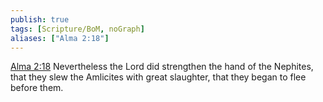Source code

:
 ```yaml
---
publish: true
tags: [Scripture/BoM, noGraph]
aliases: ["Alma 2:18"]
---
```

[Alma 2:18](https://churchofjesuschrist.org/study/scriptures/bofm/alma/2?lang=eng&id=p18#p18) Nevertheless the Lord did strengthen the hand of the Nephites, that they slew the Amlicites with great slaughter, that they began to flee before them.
------------------------------
▶ ACTION ITEM: Check the data line by line and report how many lines contain "Alma" as a word or string, giving nothing besides the number.

▶ SOLVED EXERCISE: 2